**Required action**
With the records in front of you, set every one of them down exactly.

**Data items**
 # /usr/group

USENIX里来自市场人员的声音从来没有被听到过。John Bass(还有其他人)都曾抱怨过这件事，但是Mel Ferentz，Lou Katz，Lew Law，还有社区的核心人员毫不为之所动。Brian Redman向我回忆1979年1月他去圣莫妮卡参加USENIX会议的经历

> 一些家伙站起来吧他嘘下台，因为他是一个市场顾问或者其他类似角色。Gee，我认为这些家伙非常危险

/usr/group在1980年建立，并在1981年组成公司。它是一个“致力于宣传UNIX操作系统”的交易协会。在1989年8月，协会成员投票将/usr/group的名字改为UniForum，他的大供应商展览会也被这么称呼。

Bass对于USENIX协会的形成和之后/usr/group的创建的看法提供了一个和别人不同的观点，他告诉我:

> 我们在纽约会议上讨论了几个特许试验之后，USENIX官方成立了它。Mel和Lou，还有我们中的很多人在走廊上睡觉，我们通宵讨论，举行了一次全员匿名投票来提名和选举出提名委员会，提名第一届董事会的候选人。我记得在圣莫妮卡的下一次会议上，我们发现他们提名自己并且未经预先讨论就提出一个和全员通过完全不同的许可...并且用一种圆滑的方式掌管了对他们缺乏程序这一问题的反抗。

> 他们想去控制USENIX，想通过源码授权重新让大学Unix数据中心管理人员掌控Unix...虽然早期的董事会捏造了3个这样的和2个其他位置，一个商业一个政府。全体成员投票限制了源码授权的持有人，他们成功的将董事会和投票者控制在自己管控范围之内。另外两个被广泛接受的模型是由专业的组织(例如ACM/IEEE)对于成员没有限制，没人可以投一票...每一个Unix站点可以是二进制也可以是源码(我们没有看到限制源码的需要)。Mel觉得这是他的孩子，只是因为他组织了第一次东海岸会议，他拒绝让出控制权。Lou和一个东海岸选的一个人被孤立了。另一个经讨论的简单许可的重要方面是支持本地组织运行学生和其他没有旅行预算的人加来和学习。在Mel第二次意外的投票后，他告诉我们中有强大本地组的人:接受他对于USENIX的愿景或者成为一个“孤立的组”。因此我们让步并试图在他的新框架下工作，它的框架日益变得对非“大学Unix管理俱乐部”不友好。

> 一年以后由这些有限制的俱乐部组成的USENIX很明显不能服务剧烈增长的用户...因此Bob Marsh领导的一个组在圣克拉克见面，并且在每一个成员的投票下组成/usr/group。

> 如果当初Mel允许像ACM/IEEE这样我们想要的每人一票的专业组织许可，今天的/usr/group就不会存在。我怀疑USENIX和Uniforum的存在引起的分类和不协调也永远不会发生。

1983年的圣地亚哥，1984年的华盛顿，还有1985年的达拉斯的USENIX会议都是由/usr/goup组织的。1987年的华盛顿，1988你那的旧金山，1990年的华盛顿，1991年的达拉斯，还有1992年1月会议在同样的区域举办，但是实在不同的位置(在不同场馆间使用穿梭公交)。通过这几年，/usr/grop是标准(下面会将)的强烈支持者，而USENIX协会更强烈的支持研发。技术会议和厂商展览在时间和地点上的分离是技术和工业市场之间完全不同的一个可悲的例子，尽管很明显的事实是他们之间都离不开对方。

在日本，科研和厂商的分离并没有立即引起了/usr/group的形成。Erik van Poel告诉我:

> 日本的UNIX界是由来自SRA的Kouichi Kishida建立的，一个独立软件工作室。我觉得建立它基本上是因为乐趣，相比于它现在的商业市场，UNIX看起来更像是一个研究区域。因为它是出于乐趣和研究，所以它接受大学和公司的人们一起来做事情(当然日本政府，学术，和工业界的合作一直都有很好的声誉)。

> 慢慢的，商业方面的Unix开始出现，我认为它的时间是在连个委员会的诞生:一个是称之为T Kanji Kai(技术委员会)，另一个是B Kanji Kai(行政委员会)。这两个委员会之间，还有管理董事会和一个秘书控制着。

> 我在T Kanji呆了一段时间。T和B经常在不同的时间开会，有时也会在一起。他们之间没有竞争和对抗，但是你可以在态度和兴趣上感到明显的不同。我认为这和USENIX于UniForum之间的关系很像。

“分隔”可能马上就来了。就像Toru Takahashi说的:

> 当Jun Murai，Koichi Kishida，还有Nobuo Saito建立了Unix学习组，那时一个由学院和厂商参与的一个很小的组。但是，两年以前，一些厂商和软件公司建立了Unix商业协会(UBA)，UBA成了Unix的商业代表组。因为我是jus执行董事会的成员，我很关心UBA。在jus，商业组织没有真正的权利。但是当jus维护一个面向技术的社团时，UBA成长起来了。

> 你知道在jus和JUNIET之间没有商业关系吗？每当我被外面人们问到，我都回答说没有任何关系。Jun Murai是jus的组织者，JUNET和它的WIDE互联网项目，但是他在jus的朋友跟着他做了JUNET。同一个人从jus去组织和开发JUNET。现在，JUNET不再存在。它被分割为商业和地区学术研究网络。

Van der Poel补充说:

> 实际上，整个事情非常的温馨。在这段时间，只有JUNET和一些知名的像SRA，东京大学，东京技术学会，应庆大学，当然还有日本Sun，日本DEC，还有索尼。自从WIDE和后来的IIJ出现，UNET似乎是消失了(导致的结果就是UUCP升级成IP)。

**Expected output**
 # /usr/group

USENIX里来自市场人员的声音从来没有被听到过。John Bass(还有其他人)都曾抱怨过这件事，但是Mel Ferentz，Lou Katz，Lew Law，还有社区的核心人员毫不为之所动。Brian Redman向我回忆1979年1月他去圣莫妮卡参加USENIX会议的经历

> 一些家伙站起来吧他嘘下台，因为他是一个市场顾问或者其他类似角色。Gee，我认为这些家伙非常危险

/usr/group在1980年建立，并在1981年组成公司。它是一个“致力于宣传UNIX操作系统”的交易协会。在1989年8月，协会成员投票将/usr/group的名字改为UniForum，他的大供应商展览会也被这么称呼。

Bass对于USENIX协会的形成和之后/usr/group的创建的看法提供了一个和别人不同的观点，他告诉我:

> 我们在纽约会议上讨论了几个特许试验之后，USENIX官方成立了它。Mel和Lou，还有我们中的很多人在走廊上睡觉，我们通宵讨论，举行了一次全员匿名投票来提名和选举出提名委员会，提名第一届董事会的候选人。我记得在圣莫妮卡的下一次会议上，我们发现他们提名自己并且未经预先讨论就提出一个和全员通过完全不同的许可...并且用一种圆滑的方式掌管了对他们缺乏程序这一问题的反抗。

> 他们想去控制USENIX，想通过源码授权重新让大学Unix数据中心管理人员掌控Unix...虽然早期的董事会捏造了3个这样的和2个其他位置，一个商业一个政府。全体成员投票限制了源码授权的持有人，他们成功的将董事会和投票者控制在自己管控范围之内。另外两个被广泛接受的模型是由专业的组织(例如ACM/IEEE)对于成员没有限制，没人可以投一票...每一个Unix站点可以是二进制也可以是源码(我们没有看到限制源码的需要)。Mel觉得这是他的孩子，只是因为他组织了第一次东海岸会议，他拒绝让出控制权。Lou和一个东海岸选的一个人被孤立了。另一个经讨论的简单许可的重要方面是支持本地组织运行学生和其他没有旅行预算的人加来和学习。在Mel第二次意外的投票后，他告诉我们中有强大本地组的人:接受他对于USENIX的愿景或者成为一个“孤立的组”。因此我们让步并试图在他的新框架下工作，它的框架日益变得对非“大学Unix管理俱乐部”不友好。

> 一年以后由这些有限制的俱乐部组成的USENIX很明显不能服务剧烈增长的用户...因此Bob Marsh领导的一个组在圣克拉克见面，并且在每一个成员的投票下组成/usr/group。

> 如果当初Mel允许像ACM/IEEE这样我们想要的每人一票的专业组织许可，今天的/usr/group就不会存在。我怀疑USENIX和Uniforum的存在引起的分类和不协调也永远不会发生。

1983年的圣地亚哥，1984年的华盛顿，还有1985年的达拉斯的USENIX会议都是由/usr/goup组织的。1987年的华盛顿，1988你那的旧金山，1990年的华盛顿，1991年的达拉斯，还有1992年1月会议在同样的区域举办，但是实在不同的位置(在不同场馆间使用穿梭公交)。通过这几年，/usr/grop是标准(下面会将)的强烈支持者，而USENIX协会更强烈的支持研发。技术会议和厂商展览在时间和地点上的分离是技术和工业市场之间完全不同的一个可悲的例子，尽管很明显的事实是他们之间都离不开对方。

在日本，科研和厂商的分离并没有立即引起了/usr/group的形成。Erik van Poel告诉我:

> 日本的UNIX界是由来自SRA的Kouichi Kishida建立的，一个独立软件工作室。我觉得建立它基本上是因为乐趣，相比于它现在的商业市场，UNIX看起来更像是一个研究区域。因为它是出于乐趣和研究，所以它接受大学和公司的人们一起来做事情(当然日本政府，学术，和工业界的合作一直都有很好的声誉)。

> 慢慢的，商业方面的Unix开始出现，我认为它的时间是在连个委员会的诞生:一个是称之为T Kanji Kai(技术委员会)，另一个是B Kanji Kai(行政委员会)。这两个委员会之间，还有管理董事会和一个秘书控制着。

> 我在T Kanji呆了一段时间。T和B经常在不同的时间开会，有时也会在一起。他们之间没有竞争和对抗，但是你可以在态度和兴趣上感到明显的不同。我认为这和USENIX于UniForum之间的关系很像。

“分隔”可能马上就来了。就像Toru Takahashi说的:

> 当Jun Murai，Koichi Kishida，还有Nobuo Saito建立了Unix学习组，那时一个由学院和厂商参与的一个很小的组。但是，两年以前，一些厂商和软件公司建立了Unix商业协会(UBA)，UBA成了Unix的商业代表组。因为我是jus执行董事会的成员，我很关心UBA。在jus，商业组织没有真正的权利。但是当jus维护一个面向技术的社团时，UBA成长起来了。

> 你知道在jus和JUNIET之间没有商业关系吗？每当我被外面人们问到，我都回答说没有任何关系。Jun Murai是jus的组织者，JUNET和它的WIDE互联网项目，但是他在jus的朋友跟着他做了JUNET。同一个人从jus去组织和开发JUNET。现在，JUNET不再存在。它被分割为商业和地区学术研究网络。

Van der Poel补充说:

> 实际上，整个事情非常的温馨。在这段时间，只有JUNET和一些知名的像SRA，东京大学，东京技术学会，应庆大学，当然还有日本Sun，日本DEC，还有索尼。自从WIDE和后来的IIJ出现，UNET似乎是消失了(导致的结果就是UUCP升级成IP)。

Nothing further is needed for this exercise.